WHAT IS REQUIRED:
Write only the number of lines in the records beneath that hold "docs".

(Stored data)
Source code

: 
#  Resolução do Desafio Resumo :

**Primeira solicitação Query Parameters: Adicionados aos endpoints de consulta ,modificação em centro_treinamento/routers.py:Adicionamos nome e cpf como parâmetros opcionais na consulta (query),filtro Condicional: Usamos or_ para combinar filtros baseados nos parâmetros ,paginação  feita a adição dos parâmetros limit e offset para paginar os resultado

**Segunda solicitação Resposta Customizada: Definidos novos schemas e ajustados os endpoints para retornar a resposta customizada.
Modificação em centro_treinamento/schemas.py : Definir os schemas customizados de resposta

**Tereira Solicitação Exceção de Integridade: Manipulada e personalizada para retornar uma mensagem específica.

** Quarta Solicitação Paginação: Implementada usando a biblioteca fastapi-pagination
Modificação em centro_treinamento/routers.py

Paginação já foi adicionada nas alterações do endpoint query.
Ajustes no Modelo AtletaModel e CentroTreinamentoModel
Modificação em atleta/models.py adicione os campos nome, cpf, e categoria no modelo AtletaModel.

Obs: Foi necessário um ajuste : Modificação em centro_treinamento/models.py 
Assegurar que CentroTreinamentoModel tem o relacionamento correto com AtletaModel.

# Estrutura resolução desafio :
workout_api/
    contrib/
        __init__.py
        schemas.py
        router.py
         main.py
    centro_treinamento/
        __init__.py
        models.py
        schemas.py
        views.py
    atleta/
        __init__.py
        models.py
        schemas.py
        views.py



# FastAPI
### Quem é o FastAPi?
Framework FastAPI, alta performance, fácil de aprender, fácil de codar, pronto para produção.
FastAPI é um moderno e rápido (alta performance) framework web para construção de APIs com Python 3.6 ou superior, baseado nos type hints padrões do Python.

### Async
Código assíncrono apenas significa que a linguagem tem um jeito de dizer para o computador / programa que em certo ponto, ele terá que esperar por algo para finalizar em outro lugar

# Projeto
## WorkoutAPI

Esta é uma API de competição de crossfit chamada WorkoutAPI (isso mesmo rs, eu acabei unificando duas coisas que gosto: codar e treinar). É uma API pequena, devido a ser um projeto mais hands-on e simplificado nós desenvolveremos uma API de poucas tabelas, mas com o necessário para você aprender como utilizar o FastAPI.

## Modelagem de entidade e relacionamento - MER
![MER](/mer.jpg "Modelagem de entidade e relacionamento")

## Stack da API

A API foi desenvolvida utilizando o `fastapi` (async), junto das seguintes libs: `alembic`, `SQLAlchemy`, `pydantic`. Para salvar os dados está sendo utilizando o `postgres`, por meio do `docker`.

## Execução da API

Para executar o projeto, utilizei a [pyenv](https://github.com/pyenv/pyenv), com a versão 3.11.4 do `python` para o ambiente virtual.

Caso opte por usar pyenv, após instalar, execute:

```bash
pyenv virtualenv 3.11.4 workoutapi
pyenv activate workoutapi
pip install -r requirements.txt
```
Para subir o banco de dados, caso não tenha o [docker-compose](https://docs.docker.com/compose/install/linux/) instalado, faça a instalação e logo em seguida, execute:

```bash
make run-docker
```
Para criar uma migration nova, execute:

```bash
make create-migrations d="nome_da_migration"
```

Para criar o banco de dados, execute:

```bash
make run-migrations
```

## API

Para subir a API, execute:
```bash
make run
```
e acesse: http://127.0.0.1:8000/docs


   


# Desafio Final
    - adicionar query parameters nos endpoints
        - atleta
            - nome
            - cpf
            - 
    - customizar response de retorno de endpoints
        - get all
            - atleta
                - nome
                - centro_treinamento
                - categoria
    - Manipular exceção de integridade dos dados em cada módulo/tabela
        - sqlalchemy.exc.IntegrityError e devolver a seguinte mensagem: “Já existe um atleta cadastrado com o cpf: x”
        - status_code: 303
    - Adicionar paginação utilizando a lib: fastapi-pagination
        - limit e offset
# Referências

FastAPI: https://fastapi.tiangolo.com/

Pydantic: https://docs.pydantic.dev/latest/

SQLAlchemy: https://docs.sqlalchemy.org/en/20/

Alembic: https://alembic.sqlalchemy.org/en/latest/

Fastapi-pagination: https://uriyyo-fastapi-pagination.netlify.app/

RESULT:
4